First 5k: Mines View
From Baguio Country Club, we made a right on Country Club Road. Upon reaching Park Road, we made another right climbing up a steep Ignacio Villamor St. that made me yell no less than 5 minutes into the run: Is this our warm up?!
Every now and then, we had to deal with crap (not figuratively but literally horse manure) but that was about the only problem I had. Our slow pace, combined with the walks, allowed us to enjoy the cool weather and wonderful view that Baguio had to offer.
There were a handful of runners we passed along the way. A couple of them were obviously veterans, clad in Milo singlets and conquering ascents as if they were flats. The one that stood out was a boy, probably below 10 years old, who ran solo at a pace that was reserved only for the elite.

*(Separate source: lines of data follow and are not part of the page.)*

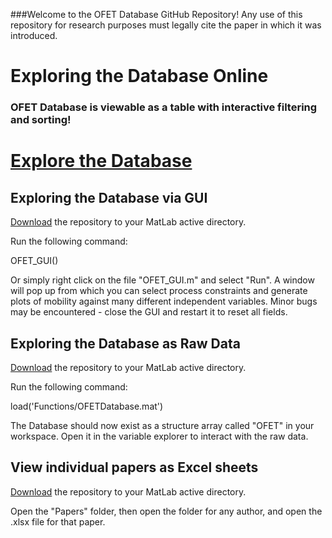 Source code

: ###Welcome to the OFET Database GitHub Repository!
Any use of this repository for research purposes must legally cite the paper in which it was introduced.

# Exploring the Database Online
### OFET Database is viewable as a table with interactive filtering and sorting!
# [Explore the Database](http://nbviewer.jupyter.org/github/Imperssonator/OFET-Database/blob/master/OpenOFET.ipynb)

## Exploring the Database via GUI
[Download](https://github.com/Imperssonator/OFET-Database/archive/master.zip) the repository to your MatLab active directory.

Run the following command:

OFET_GUI()

Or simply right click on the file "OFET_GUI.m" and select "Run".
A window will pop up from which you can select process constraints and generate plots of mobility against many different independent variables. Minor bugs may be encountered - close the GUI and restart it to reset all fields.

## Exploring the Database as Raw Data
[Download](https://github.com/Imperssonator/OFET-Database/archive/master.zip) the repository to your MatLab active directory.

Run the following command:

load('Functions/OFETDatabase.mat')

The Database should now exist as a structure array called "OFET" in your workspace. Open it in the variable explorer to interact with the raw data.

## View individual papers as Excel sheets
[Download](https://github.com/Imperssonator/OFET-Database/archive/master.zip) the repository to your MatLab active directory.

Open the "Papers" folder, then open the folder for any author, and open the .xlsx file for that paper.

When we reached Mines View Park, the park and the stores were still closed. It was unfortunate as I looked forward to even just dropping by the Mines View viewdeck to catch a glimpse of Baguio’s landscape or to ran past the quaint stores with souvenir items. Still, we felt like tourists seeing the place with new eyes as we surveyed the area on foot even before the crowds came in.
We ran downhill (finally got to rest those quads!) through Gibraltar Road reaching the rotunda passing Pacdal Church. We hit 5k at Park Road, near Baguio Country Club, where we started earlier. This gave us a perfect 5k loop.
2nd 5k: The Mansion & Wright Park
Eager to hit more tourist spots, we took the same route earlier (yes, another round of those hills on I. Villamor!) but, instead of entering Mines View, we took a left turn on Leonard Wood and ran towards the Mansion, the official summer residence of the President. As soon as we reached the Mansion gates, I slapped myself in the head for leaving my camera behind.
Across The Mansion was Wright Park where hubby and I ran around the Pool of Pines along with other runners doing their rounds. It was the first time I visited this side of Wright Park, even if I had spent every summer visiting the horses on the other side.
We made our way back to Baguio Country Club for a quick toilet break and we were off again.
3rd 5k: Teacher’s Camp
After Baguio Country Club, we ran through South Drive, a road which I found more enjoyable to run on; there were less hills, the road was a bit wider, and, most of the time, we could run on the sidewalk without worrying about vehicles.
We passed the old location of Hyatt Hotel, one of the worst hit by the 1990’s earthquake killing over 50 people. Hubby was running at a steady pace, but I quickened the pace at this point as my imagination went wild over ghosts and spirits.
When we reached Teacher’s Camp, we screeched to a halt thinking if we should enter the area to pay the Track Oval a visit. Almost on cue, hubby and I shook our heads at the same time since we both knew the uphill climb heading out of Teacher’s Camp from the track oval would be pure torture.
We attempted to run in Loakan, but after almost getting sideswiped by oncoming vehicles, we decided against it. We made a u-turn and ran towards the gas station (forget if it was Petron or Shell) where we refueled with Gatorade, Hammer gels, and—I couldn’t resist—a tiny chocolate bar. We then headed back towards Baguio Country Club again.
Last 5k: Camp John Hay
Our last 5k was at Camp John Hay. We covered almost the same route we ran the day before but at a much slower pace.
By the last 15 minutes, hubby felt knee pain. He stopped to rest and a good samaritan—in the form of a National team boxer—helped stretch the tight muscles with my hubby squinting in pain. It was a funny sight, really.
I advised hubby to walk it out. After all, he had covered around 2 hours 20 mins already. I went ahead to finish an exact 20km. To date, that was the most memorable tour of Baguio I’ve ever had. Highly recommended!